▶ _RECORDS SUPPLIED_
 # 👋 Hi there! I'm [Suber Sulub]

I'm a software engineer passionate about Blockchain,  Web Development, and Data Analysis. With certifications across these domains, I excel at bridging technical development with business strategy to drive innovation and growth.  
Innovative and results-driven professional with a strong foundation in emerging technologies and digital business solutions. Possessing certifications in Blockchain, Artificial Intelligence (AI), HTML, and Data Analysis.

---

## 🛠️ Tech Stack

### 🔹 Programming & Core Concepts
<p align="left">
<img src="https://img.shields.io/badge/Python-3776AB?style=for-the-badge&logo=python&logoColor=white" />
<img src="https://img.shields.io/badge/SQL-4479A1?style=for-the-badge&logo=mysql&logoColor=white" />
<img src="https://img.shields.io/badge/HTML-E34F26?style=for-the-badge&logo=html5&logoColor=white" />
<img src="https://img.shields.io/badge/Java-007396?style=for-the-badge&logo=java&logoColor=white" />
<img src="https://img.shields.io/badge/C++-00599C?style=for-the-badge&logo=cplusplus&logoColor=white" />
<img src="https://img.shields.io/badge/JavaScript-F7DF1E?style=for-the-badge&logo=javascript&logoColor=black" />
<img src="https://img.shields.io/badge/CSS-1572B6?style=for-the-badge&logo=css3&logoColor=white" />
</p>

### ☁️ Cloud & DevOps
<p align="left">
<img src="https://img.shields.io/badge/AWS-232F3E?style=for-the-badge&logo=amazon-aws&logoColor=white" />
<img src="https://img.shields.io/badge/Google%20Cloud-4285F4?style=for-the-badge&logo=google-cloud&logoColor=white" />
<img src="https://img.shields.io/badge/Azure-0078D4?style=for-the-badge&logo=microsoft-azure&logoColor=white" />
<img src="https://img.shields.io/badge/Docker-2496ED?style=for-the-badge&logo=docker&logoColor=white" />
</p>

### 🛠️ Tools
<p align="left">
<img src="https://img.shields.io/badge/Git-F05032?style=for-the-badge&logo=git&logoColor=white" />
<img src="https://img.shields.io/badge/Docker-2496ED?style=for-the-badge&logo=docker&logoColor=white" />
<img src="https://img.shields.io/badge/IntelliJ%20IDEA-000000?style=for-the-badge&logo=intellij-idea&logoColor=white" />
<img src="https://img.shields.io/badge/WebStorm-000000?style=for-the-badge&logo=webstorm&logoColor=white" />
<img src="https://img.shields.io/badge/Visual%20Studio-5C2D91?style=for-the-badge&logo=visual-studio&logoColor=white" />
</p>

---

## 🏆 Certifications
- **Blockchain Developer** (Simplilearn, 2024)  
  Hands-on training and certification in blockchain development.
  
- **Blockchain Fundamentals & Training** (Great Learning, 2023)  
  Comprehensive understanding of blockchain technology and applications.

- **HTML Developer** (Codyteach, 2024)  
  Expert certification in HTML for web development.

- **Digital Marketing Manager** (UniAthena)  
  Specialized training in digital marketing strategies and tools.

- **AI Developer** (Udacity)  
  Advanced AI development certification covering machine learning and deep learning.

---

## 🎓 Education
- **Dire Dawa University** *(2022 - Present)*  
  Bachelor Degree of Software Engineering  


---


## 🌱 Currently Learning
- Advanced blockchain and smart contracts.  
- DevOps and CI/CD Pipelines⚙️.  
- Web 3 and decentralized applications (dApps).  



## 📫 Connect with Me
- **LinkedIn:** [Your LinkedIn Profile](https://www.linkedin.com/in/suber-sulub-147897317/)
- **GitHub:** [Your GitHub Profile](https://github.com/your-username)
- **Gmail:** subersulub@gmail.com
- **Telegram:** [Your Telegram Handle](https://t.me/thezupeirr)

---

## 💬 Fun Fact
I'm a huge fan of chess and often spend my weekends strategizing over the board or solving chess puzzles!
--
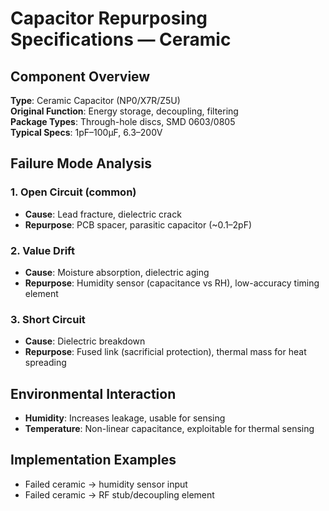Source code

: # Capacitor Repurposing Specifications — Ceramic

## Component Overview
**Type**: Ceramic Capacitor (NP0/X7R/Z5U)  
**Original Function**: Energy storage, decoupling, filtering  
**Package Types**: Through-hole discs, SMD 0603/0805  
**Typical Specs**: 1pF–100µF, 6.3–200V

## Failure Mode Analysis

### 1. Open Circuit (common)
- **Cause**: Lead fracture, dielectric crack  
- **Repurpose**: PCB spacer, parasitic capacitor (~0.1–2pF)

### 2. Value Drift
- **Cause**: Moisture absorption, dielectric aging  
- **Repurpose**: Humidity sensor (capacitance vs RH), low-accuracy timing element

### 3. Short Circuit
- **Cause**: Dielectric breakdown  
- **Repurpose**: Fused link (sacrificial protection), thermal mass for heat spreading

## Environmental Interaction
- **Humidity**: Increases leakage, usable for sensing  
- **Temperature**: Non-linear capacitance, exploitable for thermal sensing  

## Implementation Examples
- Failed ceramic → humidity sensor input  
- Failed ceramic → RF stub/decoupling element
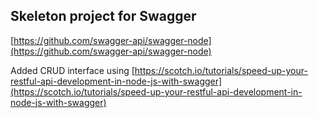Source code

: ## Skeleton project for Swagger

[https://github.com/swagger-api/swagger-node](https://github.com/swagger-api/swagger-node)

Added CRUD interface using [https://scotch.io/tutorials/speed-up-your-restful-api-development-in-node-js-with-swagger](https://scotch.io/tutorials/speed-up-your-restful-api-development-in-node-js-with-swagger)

▶ _AIM OF THE EXERCISE_
Using the data above, extract exactly the lines from the one that holds "- DevOps and CI/CD Pipelines⚙️." to the one that holds "## 💬 Fun Fact", both ends included, and no others.

▶ _WRITTEN ANSWER_
- DevOps and CI/CD Pipelines⚙️.  
- Web 3 and decentralized applications (dApps).  



## 📫 Connect with Me
- **LinkedIn:** [Your LinkedIn Profile](https://www.linkedin.com/in/suber-sulub-147897317/)
- **GitHub:** [Your GitHub Profile](https://github.com/your-username)
- **Gmail:** subersulub@gmail.com
- **Telegram:** [Your Telegram Handle](https://t.me/thezupeirr)

---

## 💬 Fun Fact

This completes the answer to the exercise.